I can also remember having gastrointestinal issues back to early childhood, probably about the time I was 5 years old. I would tell my mom when my tummy would hurt and she would send me into the bathroom to sit while drinking glasses of hot water. Sometimes this would help, but most of the time it didn't!
I continued complaining of the stomach pain and around the time I was 11 years old, mom took me into the doctor. After the examination, it was deemed constipation. We were given a list of things we could do to try to make me more 'regular' - none of which made any difference! So, I continued suffering. I suffered stomach pain, constipation and diarrhea, 13 cavities filled by the age of 13 and dwindling dental health dwindling despite above average dental care, depression, excruciating menstrual cycles with abnormal blood loss, anemia, fatigue that caused me to lie in bed most days, loss of job after job due to illness, inability to properly take care of my kids without help from friends and family, and, finally, extreme irritability.
I visited the doctor's office and emergency room more times than should be necessary to accurately diagnose any problem. Not once was it suggested that my diet could be causing these issues.
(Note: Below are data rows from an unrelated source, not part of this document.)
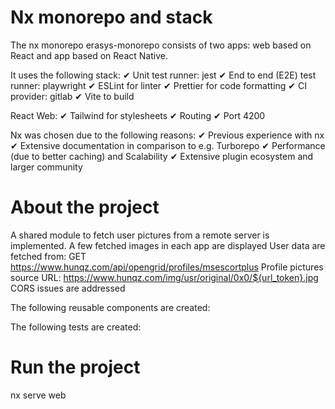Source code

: # Nx monorepo and stack

The nx monorepo erasys-monorepo consists of two apps: web based on React and app based on React Native.

It uses the following stack:
✔ Unit test runner: jest
✔ End to end (E2E) test runner: playwright
✔ ESLint for linter
✔ Prettier for code formatting
✔ CI provider: gitlab
✔ Vite to build

React Web:
✔ Tailwind for stylesheets
✔ Routing
✔ Port 4200

Nx was chosen due to the following reasons:
✔ Previous experience with nx
✔ Extensive documentation in comparison to e.g. Turborepo
✔ Performance (due to better caching) and Scalability
✔ Extensive plugin ecosystem and larger community

# About the project

A shared module to fetch user pictures from a remote server is implemented.
A few fetched images in each app are displayed
User data are fetched from:
GET https://www.hunqz.com/api/opengrid/profiles/msescortplus
Profile pictures source URL:
https://www.hunqz.com/img/usr/original/0x0/${url_token}.jpg
CORS issues are addressed

The following reusable components are created:

The following tests are created:

# Run the project

nx serve web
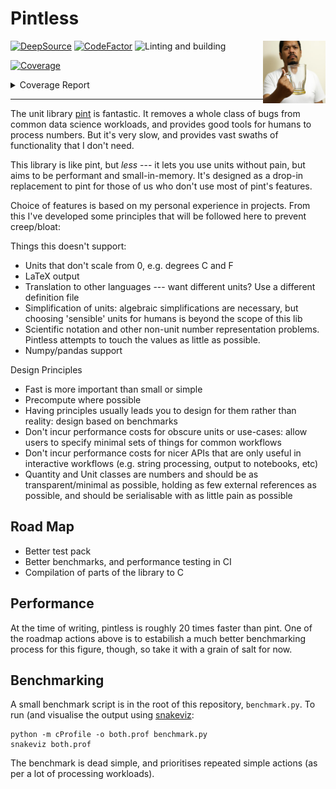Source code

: # Pintless
<img align="right" width="100" height="100" src="https://raw.githubusercontent.com/StephenWattam/pintless/main/pintless-dalle.jpg" alt="Pintless, the unit library for people who don't want pint"/>

[![DeepSource](https://deepsource.io/gh/StephenWattam/pintless.svg/?label=active+issues&show_trend=true&token=wd9lW1wQHaG9lCc3Jrp-FKVu)](https://deepsource.io/gh/StephenWattam/pintless/?ref=repository-badge)
[![CodeFactor](https://www.codefactor.io/repository/github/stephenwattam/pintless/badge)](https://www.codefactor.io/repository/github/stephenwattam/pintless)
![Linting and building](https://github.com/StephenWattam/pintless/actions/workflows/python-package.yml/badge.svg)
<!-- Pytest Coverage Comment:Begin -->
<a href="https://github.com/StephenWattam/pintless/blob/main/README.md"><img alt="Coverage" src="https://img.shields.io/badge/Coverage-84%25-green.svg" /></a><details><summary>Coverage Report </summary><table><tr><th>File</th><th>Stmts</th><th>Miss</th><th>Cover</th><th>Missing</th></tr><tbody><tr><td colspan="5"><b>pintless</b></td></tr><tr><td>&nbsp; &nbsp;<a href="https://github.com/StephenWattam/pintless/blob/main/pintless/quantity.py">quantity.py</a></td><td>150</td><td>51</td><td>66%</td><td><a href="https://github.com/StephenWattam/pintless/blob/main/pintless/quantity.py#L31">31</a>, <a href="https://github.com/StephenWattam/pintless/blob/main/pintless/quantity.py#L35">35</a>, <a href="https://github.com/StephenWattam/pintless/blob/main/pintless/quantity.py#L50">50</a>, <a href="https://github.com/StephenWattam/pintless/blob/main/pintless/quantity.py#L57">57</a>, <a href="https://github.com/StephenWattam/pintless/blob/main/pintless/quantity.py#L69">69</a>, <a href="https://github.com/StephenWattam/pintless/blob/main/pintless/quantity.py#L76">76</a>, <a href="https://github.com/StephenWattam/pintless/blob/main/pintless/quantity.py#L89-L97">89&ndash;97</a>, <a href="https://github.com/StephenWattam/pintless/blob/main/pintless/quantity.py#L103">103</a>, <a href="https://github.com/StephenWattam/pintless/blob/main/pintless/quantity.py#L127">127</a>, <a href="https://github.com/StephenWattam/pintless/blob/main/pintless/quantity.py#L135">135</a>, <a href="https://github.com/StephenWattam/pintless/blob/main/pintless/quantity.py#L153-L166">153&ndash;166</a>, <a href="https://github.com/StephenWattam/pintless/blob/main/pintless/quantity.py#L175">175</a>, <a href="https://github.com/StephenWattam/pintless/blob/main/pintless/quantity.py#L179">179</a>, <a href="https://github.com/StephenWattam/pintless/blob/main/pintless/quantity.py#L183">183</a>, <a href="https://github.com/StephenWattam/pintless/blob/main/pintless/quantity.py#L230">230</a>, <a href="https://github.com/StephenWattam/pintless/blob/main/pintless/quantity.py#L246">246</a>, <a href="https://github.com/StephenWattam/pintless/blob/main/pintless/quantity.py#L255-L267">255&ndash;267</a>, <a href="https://github.com/StephenWattam/pintless/blob/main/pintless/quantity.py#L273">273</a>, <a href="https://github.com/StephenWattam/pintless/blob/main/pintless/quantity.py#L276-L280">276&ndash;280</a>, <a href="https://github.com/StephenWattam/pintless/blob/main/pintless/quantity.py#L284">284</a>, <a href="https://github.com/StephenWattam/pintless/blob/main/pintless/quantity.py#L287">287</a>, <a href="https://github.com/StephenWattam/pintless/blob/main/pintless/quantity.py#L290">290</a>, <a href="https://github.com/StephenWattam/pintless/blob/main/pintless/quantity.py#L293">293</a>, <a href="https://github.com/StephenWattam/pintless/blob/main/pintless/quantity.py#L296">296</a>, <a href="https://github.com/StephenWattam/pintless/blob/main/pintless/quantity.py#L300">300</a>, <a href="https://github.com/StephenWattam/pintless/blob/main/pintless/quantity.py#L303">303</a>, <a href="https://github.com/StephenWattam/pintless/blob/main/pintless/quantity.py#L306">306</a>, <a href="https://github.com/StephenWattam/pintless/blob/main/pintless/quantity.py#L312">312</a></td></tr><tr><td>&nbsp; &nbsp;<a href="https://github.com/StephenWattam/pintless/blob/main/pintless/registry.py">registry.py</a></td><td>165</td><td>15</td><td>91%</td><td><a href="https://github.com/StephenWattam/pintless/blob/main/pintless/registry.py#L73">73</a>, <a href="https://github.com/StephenWattam/pintless/blob/main/pintless/registry.py#L92">92</a>, <a href="https://github.com/StephenWattam/pintless/blob/main/pintless/registry.py#L109">109</a>, <a href="https://github.com/StephenWattam/pintless/blob/main/pintless/registry.py#L122">122</a>, <a href="https://github.com/StephenWattam/pintless/blob/main/pintless/registry.py#L125">125</a>, <a href="https://github.com/StephenWattam/pintless/blob/main/pintless/registry.py#L141">141</a>, <a href="https://github.com/StephenWattam/pintless/blob/main/pintless/registry.py#L143">143</a>, <a href="https://github.com/StephenWattam/pintless/blob/main/pintless/registry.py#L170">170</a>, <a href="https://github.com/StephenWattam/pintless/blob/main/pintless/registry.py#L193">193</a>, <a href="https://github.com/StephenWattam/pintless/blob/main/pintless/registry.py#L273">273</a>, <a href="https://github.com/StephenWattam/pintless/blob/main/pintless/registry.py#L295">295</a>, <a href="https://github.com/StephenWattam/pintless/blob/main/pintless/registry.py#L299">299</a>, <a href="https://github.com/StephenWattam/pintless/blob/main/pintless/registry.py#L314">314</a>, <a href="https://github.com/StephenWattam/pintless/blob/main/pintless/registry.py#L320">320</a>, <a href="https://github.com/StephenWattam/pintless/blob/main/pintless/registry.py#L328">328</a></td></tr><tr><td>&nbsp; &nbsp;<a href="https://github.com/StephenWattam/pintless/blob/main/pintless/unit.py">unit.py</a></td><td>148</td><td>11</td><td>93%</td><td><a href="https://github.com/StephenWattam/pintless/blob/main/pintless/unit.py#L35">35</a>, <a href="https://github.com/StephenWattam/pintless/blob/main/pintless/unit.py#L44">44</a>, <a href="https://github.com/StephenWattam/pintless/blob/main/pintless/unit.py#L47">47</a>, <a href="https://github.com/StephenWattam/pintless/blob/main/pintless/unit.py#L50">50</a>, <a href="https://github.com/StephenWattam/pintless/blob/main/pintless/unit.py#L116">116</a>, <a href="https://github.com/StephenWattam/pintless/blob/main/pintless/unit.py#L124">124</a>, <a href="https://github.com/StephenWattam/pintless/blob/main/pintless/unit.py#L233">233</a>, <a href="https://github.com/StephenWattam/pintless/blob/main/pintless/unit.py#L248">248</a>, <a href="https://github.com/StephenWattam/pintless/blob/main/pintless/unit.py#L288">288</a>, <a href="https://github.com/StephenWattam/pintless/blob/main/pintless/unit.py#L301">301</a>, <a href="https://github.com/StephenWattam/pintless/blob/main/pintless/unit.py#L344">344</a></td></tr><tr><td><b>TOTAL</b></td><td><b>469</b></td><td><b>77</b></td><td><b>84%</b></td><td>&nbsp;</td></tr></tbody></table></details>
<!-- Pytest Coverage Comment:End -->

---

The unit library [pint](https://github.com/hgrecco/pint) is fantastic.  It removes a whole class of bugs from common data science workloads, and provides good tools for humans to process numbers.  But it's very slow, and provides vast swaths of functionality that I don't need.

This library is like pint, but _less_ --- it lets you use units without pain, but aims to be performant and small-in-memory.  It's designed as a drop-in replacement to pint for those of us who don't use most of pint's features.

Choice of features is based on my personal experience in projects.  From this I've developed some principles that will be followed here to prevent creep/bloat:

Things this doesn't support:

 - Units that don't scale from 0, e.g. degrees C and F
 - LaTeX output
 - Translation to other languages --- want different units?  Use a different definition file
 - Simplification of units: algebraic simplifications are necessary, but choosing 'sensible' units for humans is beyond the scope of this lib
 - Scientific notation and other non-unit number representation problems.  Pintless attempts to touch the values as little as possible.
 - Numpy/pandas support

Design Principles

 - Fast is more important than small or simple
 - Precompute where possible
 - Having principles usually leads you to design for them rather than reality: design based on benchmarks
 - Don't incur performance costs for obscure units or use-cases: allow users to specify minimal sets of things for common workflows
 - Don't incur performance costs for nicer APIs that are only useful in interactive workflows (e.g. string processing, output to notebooks, etc)
 - Quantity and Unit classes are numbers and should be as transparent/minimal as possible, holding as few external references as possible, and should be serialisable with as little pain as possible


## Road Map

 - Better test pack
 - Better benchmarks, and performance testing in CI
 - Compilation of parts of the library to C


## Performance
At the time of writing, pintless is roughly 20 times faster than pint.  One of the roadmap actions above is to estabilish a much better benchmarking process for this figure, though, so take it with a grain of salt for now.

## Benchmarking
A small benchmark script is in the root of this repository, `benchmark.py`.  To run (and visualise the output using [snakeviz](https://jiffyclub.github.io/snakeviz/):

    python -m cProfile -o both.prof benchmark.py
    snakeviz both.prof

The benchmark is dead simple, and prioritises repeated simple actions (as per a lot of processing workloads).
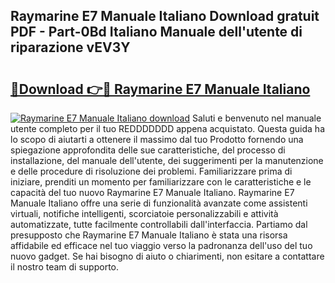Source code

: ## Raymarine E7 Manuale Italiano Download gratuit PDF - Part-0Bd Italiano Manuale dell'utente di riparazione vEV3Y

# <h2><a href="http://dfb3kpm.blite.top/?on=Raymarine+E7+Manuale+Italiano">🔗Download 👉🔴 Raymarine E7 Manuale Italiano</a></h2>

[![Raymarine E7 Manuale Italiano download](https://i.imgur.com/lujVjoI.png)](http://dfb3kpm.blite.top/?on=Raymarine+E7+Manuale+Italiano)
Saluti e benvenuto nel manuale utente completo per il tuo REDDDDDDD appena acquistato. Questa guida ha lo scopo di aiutarti a ottenere il massimo dal tuo Prodotto fornendo una spiegazione approfondita delle sue caratteristiche, del processo di installazione, del manuale dell'utente, dei suggerimenti per la manutenzione e delle procedure di risoluzione dei problemi. Familiarizzare prima di iniziare, prenditi un momento per familiarizzare con le caratteristiche e le capacità del tuo nuovo Raymarine E7 Manuale Italiano. Raymarine E7 Manuale Italiano offre una serie di funzionalità avanzate come assistenti virtuali, notifiche intelligenti, scorciatoie personalizzabili e attività automatizzate, tutte facilmente controllabili dall'interfaccia. Partiamo dal presupposto che Raymarine E7 Manuale Italiano è stata una risorsa affidabile ed efficace nel tuo viaggio verso la padronanza dell'uso del tuo nuovo gadget. Se hai bisogno di aiuto o chiarimenti, non esitare a contattare il nostro team di supporto.
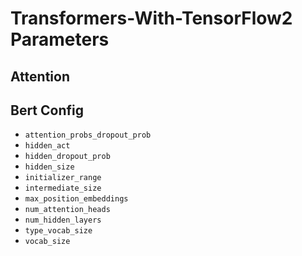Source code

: # Transformers-With-TensorFlow2 Parameters

## Attention



## Bert Config

- `attention_probs_dropout_prob`
- `hidden_act`
- `hidden_dropout_prob`
- `hidden_size`
- `initializer_range`
- `intermediate_size`
- `max_position_embeddings`
- `num_attention_heads`
- `num_hidden_layers`
- `type_vocab_size`
- `vocab_size`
Because of seeing myself as a failure for so long, I didn't give myself the opportunity to be with men who thought I was something special. Abusive relationships apparently gave me something else to think about other than the physical pain I was in day in and day out. There were a few catalysts that precipitated my leaving behind the abusive relationships. Going back to school was the beginning of it (I started to find my self-worth). The end of it was finding the most wonderful, loving, supportive, and beautiful person! It was a miracle!
Even with the miracle, I was still suffering! My health was only getting worse and I knew I had to do something! Because of my sordid job history, finding a decent job with health insurance and willingness to work with a person who was unreliable due to illness was nearly impossible.
Without access to doctors or modern medicine, I turned to research and trial & error. I went to the Internet and spoke with anybody who might have helpful information. I started seeing a trend in my symptoms: If I didn't eat bread, pasta or fast food, I felt considerably better. Hm....could it be? Could it be a gluten issue? Time to find a symptom checker! Thank you, NFCA, for your Symptoms Checklist! Everything pointed in the direction of gluten intolerance. Whoa Nelly! Depression hit harder than ever. Was I only going to be able to eat grilled chicken and steamed vegetables? Thankfully, my educational path has already put me in the direction of food! I pulled the boot straps up and started doing more research. Are there foods on the market for the gluten intolerant? Am I going to miss out on flavor? Is the quality of the food what I want and expect? After purchasing the products that everyone was raving about online, I was disappointed
Here it is....my ‘A-ha’moment. I know that food has so much to offer our bodies when it is used properly and our bodies are able to digest it. I've done the research to learn about gluten-free flours and the science entailed in the use of them. Now, I have made it my quest to create gluten-free foods and baked goods that everyone finds delicious!